À travers une enquête ethnographique dans un abattoir, Séverin Muller explore le nouveau modèle sanitaire fondé sur la traçabilité et l’autocontrôle. Il montre les contraintes que fait peser ce modèle sur les ouvriers, les cadres et les vétérinaires, groupes qui doivent tous redéfinir leurs pratiques de travail, à mesure que s’exacerbent les tensions entre impératif de profit et préservation de la santé publique.
Outre le compte rendu d’Antoine de Raymond, on peut consulter aussi la lecture d’Isabelle Astier, Une chaîne d’indifférence.
Recensé : Séverin Muller, À l’abattoir. Travail et relations professionnelles face au risque sanitaire, Paris, MSH, Versailles, Quae, 2008. 300 p., 29 €.

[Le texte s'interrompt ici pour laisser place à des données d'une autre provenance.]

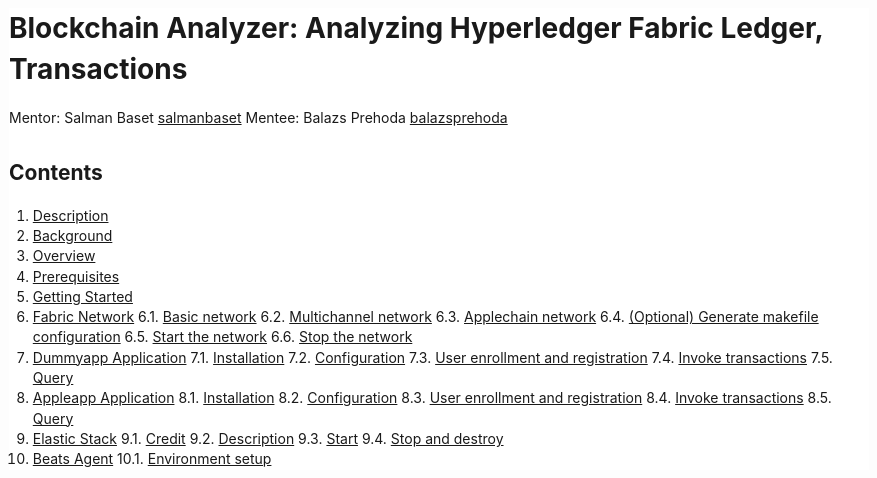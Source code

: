 # Blockchain Analyzer: Analyzing Hyperledger Fabric Ledger, Transactions

Mentor: Salman Baset [salmanbaset](https://github.com/salmanbaset)
Mentee: Balazs Prehoda [balazsprehoda](https://github.com/balazsprehoda)


## Contents
1. [Description](https://github.com/hyperledger-labs/blockchain-analyzer/tree/master#description)
2. [Background](https://github.com/hyperledger-labs/blockchain-analyzer/tree/master#background)
3. [Overview](https://github.com/hyperledger-labs/blockchain-analyzer/tree/master#overview)
4. [Prerequisites](https://github.com/hyperledger-labs/blockchain-analyzer/tree/master#prerequisites)
5. [Getting Started](https://github.com/hyperledger-labs/blockchain-analyzer/tree/master#getting-started)
6. [Fabric Network](https://github.com/hyperledger-labs/blockchain-analyzer/tree/master#fabric-network)
  6.1. [Basic network](https://github.com/hyperledger-labs/blockchain-analyzer/tree/master#basic-network)
  6.2. [Multichannel network](https://github.com/hyperledger-labs/blockchain-analyzer/tree/master#multichannel-network)
  6.3. [Applechain network](https://github.com/hyperledger-labs/blockchain-analyzer/tree/master#applechain-network)
  6.4. [(Optional) Generate makefile configuration](https://github.com/hyperledger-labs/blockchain-analyzer/tree/master#optional-generate-makefile-configuration)
  6.5. [Start the network](https://github.com/hyperledger-labs/blockchain-analyzer/tree/master#start-the-network)
  6.6. [Stop the network](https://github.com/hyperledger-labs/blockchain-analyzer/tree/master#stop-the-network)
7. [Dummyapp Application](https://github.com/hyperledger-labs/blockchain-analyzer/tree/master#dummyapp-application)
  7.1. [Installation](https://github.com/hyperledger-labs/blockchain-analyzer/tree/master#installation)
  7.2. [Configuration](https://github.com/hyperledger-labs/blockchain-analyzer/tree/master#configuration)
  7.3. [User enrollment and registration](https://github.com/hyperledger-labs/blockchain-analyzer/tree/master#user-enrollment-and-registration)
  7.4. [Invoke transactions](https://github.com/hyperledger-labs/blockchain-analyzer/tree/master#invoke-transactions)
  7.5. [Query](https://github.com/hyperledger-labs/blockchain-analyzer/tree/master#query)
8. [Appleapp Application](https://github.com/hyperledger-labs/blockchain-analyzer/tree/master#appleapp-application)
  8.1. [Installation](https://github.com/hyperledger-labs/blockchain-analyzer/tree/master#installation-1)
  8.2. [Configuration](https://github.com/hyperledger-labs/blockchain-analyzer/tree/master#configuration-1)
  8.3. [User enrollment and registration](https://github.com/hyperledger-labs/blockchain-analyzer/tree/master#user-enrollment-and-registration-1)
  8.4. [Invoke transactions](https://github.com/hyperledger-labs/blockchain-analyzer/tree/master#invoke-transactions-1)
  8.5. [Query](https://github.com/hyperledger-labs/blockchain-analyzer/tree/master#query-1)
9. [Elastic Stack](https://github.com/hyperledger-labs/blockchain-analyzer/tree/master#elastic-stack)
  9.1. [Credit](https://github.com/hyperledger-labs/blockchain-analyzer/tree/master#credit)
  9.2. [Description](https://github.com/hyperledger-labs/blockchain-analyzer/tree/master#description-1)
  9.3. [Start](https://github.com/hyperledger-labs/blockchain-analyzer/tree/master#start)
  9.4. [Stop and destroy](https://github.com/hyperledger-labs/blockchain-analyzer/tree/master#stop-and-destroy)
10. [Beats Agent](https://github.com/hyperledger-labs/blockchain-analyzer/tree/master#beats-agent)
  10.1. [Environment setup](https://github.com/hyperledger-labs/blockchain-analyzer/tree/master#environment-setup)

L’ouvrage de Séverin Muller offre un éclairage original sur les enjeux de la mise en place du modèle sanitaire fondé sur l’HACCP [1] : ce système est « avant tout un protocole d’assurance qualité qui consiste à faire l’analyse systémique des différentes opérations de transformation des produits alimentaires pour mieux les maîtriser, en vue de leur amélioration » (p. 80). Du point de vue de S. Muller, l’HACCP correspond à une réponse managériale (visant la fiabilité des procédés dans une perspective de performance économique) à des problèmes de santé publique, en mettant en exergue les tensions que ce modèle fait peser sur le travail, les organisations et leurs relations avec leur environnement. Aussi ce livre, fondé sur une enquête ethnographique de longue durée au sein de tous les services d’une entreprise d’abattage de bovins, va au delà d’une mise en visibilité du travail dans un lieu clos et largement méconnu du public, même si cela constitue une de ses qualités. Le matériau très riche tiré de cette « observation participante transversale » offre en effet un regard neuf sur le travail ouvrier et ses contraintes dans la société actuelle et décrit de manière clinique le processus de transformation des animaux en produit viande. Mais cette recherche ne se limite pas à cela. Conduite dans le contexte post « crise de la vache folle », elle met en relation deux ensembles de phénomènes : une histoire de l’ordre sanitaire et celle d’un secteur professionnel, celui des abattoirs, phénomènes dont elle s’efforce de penser la constitution dans un même mouvement.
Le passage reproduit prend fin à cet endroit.